Dedicaron el día a nadar y a dormir. No hablaron de nada que no fueran temas banales. También jugaron al bao. Aun así, se buscaron con más frecuencia que nunca. La pasión era rápida e intensa, pero nunca parecía bastarles.
La diminuta isla era exquisita y ofrecía todas las comodidades posibles entre las que se incluía el teléfono, el fax y el correo electrónico. A última hora de la tarde, Paula vio a Pedro con la PDA. Inevitablemente, la vida real les invadía. No podrían evitar el futuro eternamente. Se dirigió a la choza dejándole el espacio que necesitaba, no queriendo inmiscuirse en su vida de Londres. La separación era inminente y lo mejor sería empezar ya a distanciarse. Pero veinte minutos más tarde, cuando Pedro regresó a la choza, su expresión era demasiado sombría como para ignorarla.
–¿Malas noticias?
–Papá va a volver a casarse –Pedro arrojó el teléfono sobre la mesilla junto a la cama.
–No me digas. ¿Con quién? –preguntó Paula boquiabierta.
–Parece un juego. Mamá se casó por cuarta vez el año pasado –se tiró sobre la cama y presionó las palmas de las manos contra los ojos–. No me lo puedo creer. Además será el sábado. Este sábado –rugió–. ¿A qué demonios vienen tantas prisas?
–De tal palo tal astilla –rió ella.
–¿Cómo? –él alzó los ojos y esbozó una especie de sonrisa–. Desde luego, pero eso no…
–Desde luego –ella lo vio claramente intentar digerir la afirmación–. ¿Importa acaso, Pedro?
–Entiendo que tengan amantes –Pedro se tendió sobre la cama con los brazos extendidos–. Que tengan todos los que quieran, pero ¿a qué viene tanta boda?
–¿No te parece romántico?
–No. Me parece un acto de desesperación.
–Pedro…
–Tú tampoco eres aficionada a las bodas –se sentó de golpe–. Me parece de mal gusto.
–O sea que para ti no son más que adornos y damas de honor…
–Umm –gruñó él, antes de soltar una carcajada–. Depende. No hay dos iguales.
–¿Conoces a la actual novia?
–Apenas –él sacudió la cabeza–. No pensé que fueran en serio, aunque supongo que tenía que alcanzar a mi madre que le llevaba una boda de ventaja.
–Estás de guasa.
–No. Distribución de bienes, experiencias… siempre se aseguran de ir a medias en todo.
–Pero tú eras uno. ¿Cómo hicieron para repartirte entre los dos?
Pedro la miró y se encogió de hombros con resignación. En lugar de contestar, hizo una pregunta:
–¿Paula…?
Ella supo qué quería y se lo dio.
A la mañana siguiente se despertó tarde y lo encontró ya vestido y con aire distante.
–Será mejor que hagas la maleta, Paula. Nos vamos al mediodía.
Eso explicaba por qué apenas le había dejado descansar la noche anterior. Por qué la había despertado una y otra vez con sus deliciosas caricias. Había llegado la hora.

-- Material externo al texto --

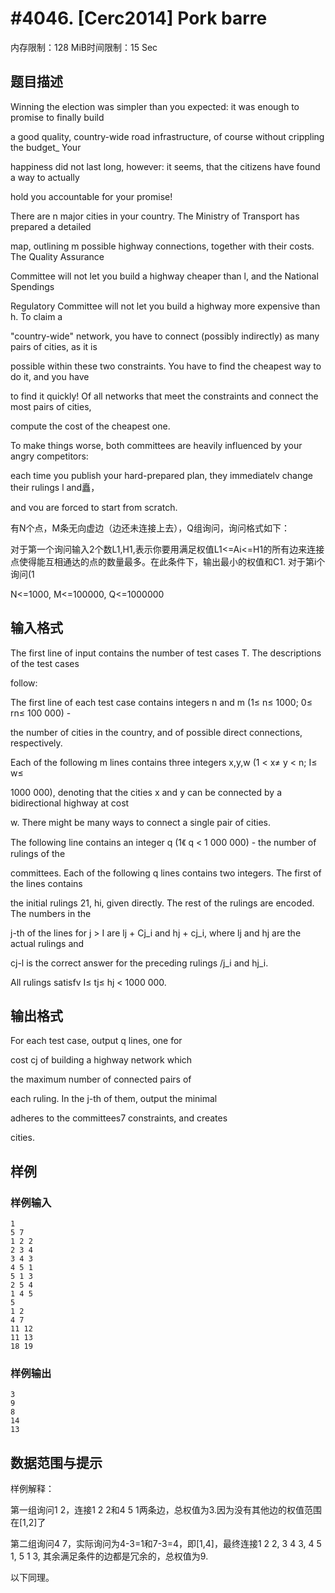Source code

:# #4046. [Cerc2014] Pork barre

内存限制：128 MiB时间限制：15 Sec

## 题目描述

Winning the election was simpler than you expected: it was enough to promise to finally build 

a good quality, country-wide road infrastructure, of course without crippling the budget_ Your 

happiness did not last long, however: it seems, that the citizens have found a way to actually 

hold you accountable for your promise! 

There are n major cities in your country. The Ministry of Transport has prepared a detailed 

map, outlining m possible highway connections, together with their costs. The Quality Assurance 

Committee will not let you build a highway cheaper than l, and the National Spendings 

Regulatory Committee will not let you build a highway more expensive than h. To claim a 

"country-wide" network, you have to connect (possibly indirectly) as many pairs of cities, as it is 

possible within these two constraints. You have to find the cheapest way to do it, and you have 

to find it quickly! Of all networks that meet the constraints and connect the most pairs of cities, 

compute the cost of the cheapest one. 

To make things worse, both committees are heavily influenced by your angry competitors: 

each time you publish your hard-prepared plan, they immediatelv change their rulings l and矗， 

and vou are forced to start from scratch. 

有N个点，M条无向虚边（边还未连接上去），Q组询问，询问格式如下： 

对于第一个询问输入2个数L1,H1,表示你要用满足权值L1<=Ai<=H1的所有边来连接点使得能互相通达的点的数量最多。在此条件下，输出最小的权值和C1. 对于第i个询问(1 

N<=1000, M<=100000, Q<=1000000 

## 输入格式

The first line of input contains the number of test cases T. The descriptions of the test cases 

follow: 

The first line of each test case contains integers n and m (1&le; n&le; 1000; 0&le; rn&le; 100 000) - 

the number of cities in the country, and of possible direct connections, respectively. 

Each of the following m lines contains three integers x,y,w (1 < x&ne; y < n; I&le; w&le; 

1000 000), denoting that the cities x and y can be connected by a bidirectional highway at cost 

w. There might be many ways to connect a single pair of cities. 

The following line contains an integer q (1《 q < 1 000 000) - the number of rulings of the 

committees. Each of the following q lines contains two integers. The first of the lines contains 

the initial rulings 21, hi, given directly. The rest of the rulings are encoded. The numbers in the 

j-th of the lines for j > I are lj + Cj_i and hj + cj_i, where lj and hj are the actual rulings and 

cj-l is the correct answer for the preceding rulings /j_i and hj_i. 

All rulings satisfv I&le; tj&le; hj < 1000 000. 

## 输出格式

For each test case, output q lines, one for 

cost cj of building a highway network which 

the maximum number of connected pairs of 

each ruling. In the j-th of them, output the minimal 

adheres to the committees7 constraints, and creates 

cities.

## 样例

### 样例输入

    
    1
    5 7
    1 2 2
    2 3 4
    3 4 3
    4 5 1
    5 1 3
    2 5 4
    1 4 5
    5
    1 2
    4 7
    11 12
    11 13
    18 19
    
    

### 样例输出

    
    3
    9
    8
    14
    13
    

## 数据范围与提示

样例解释： 

第一组询问1 2，连接1 2 2和4 5 1两条边，总权值为3.因为没有其他边的权值范围在[1,2]了 

第二组询问4 7，实际询问为4-3=1和7-3=4，即[1,4]，最终连接1 2 2, 3 4 3, 4 5 1, 5 1 3, 其余满足条件的边都是冗余的，总权值为9. 

以下同理。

Mentalmente ya se había marchado. Pedro contemplaba el mar, pero a juzgar por el ceño fruncido era evidente que no veía su belleza. ¿Sería por su padre? Paula no preguntó. África llegaba a su fin y necesitaba desengancharse. Era el acuerdo al que habían llegado.
Minutos más tarde, de pie en la terraza, lo observó fascinada nadar con poderosas brazadas paralelas a la costa.
De inmediato se recriminó su propia estupidez. No iba a quedarse allí toda la mañana contemplándolo, de modo que regresó al interior decidida a encontrar algo para rellenar las pocas horas que aún les quedaban allí. Y encontró la distracción perfecta en el spa.
–¿Dónde estabas? –Pedro parecía malhumorado mientras caminaban hacia el barco.
–Fui a darme un masaje.
–Yo te lo habría dado.
–Sabes que ya hemos terminado con eso –Paula sacudió la cabeza y soltó una carcajada.
Subió al barco y saludó a Hamim con la mano antes de darle la espalda a la isla, decidida a mirar sólo hacia delante… en todo.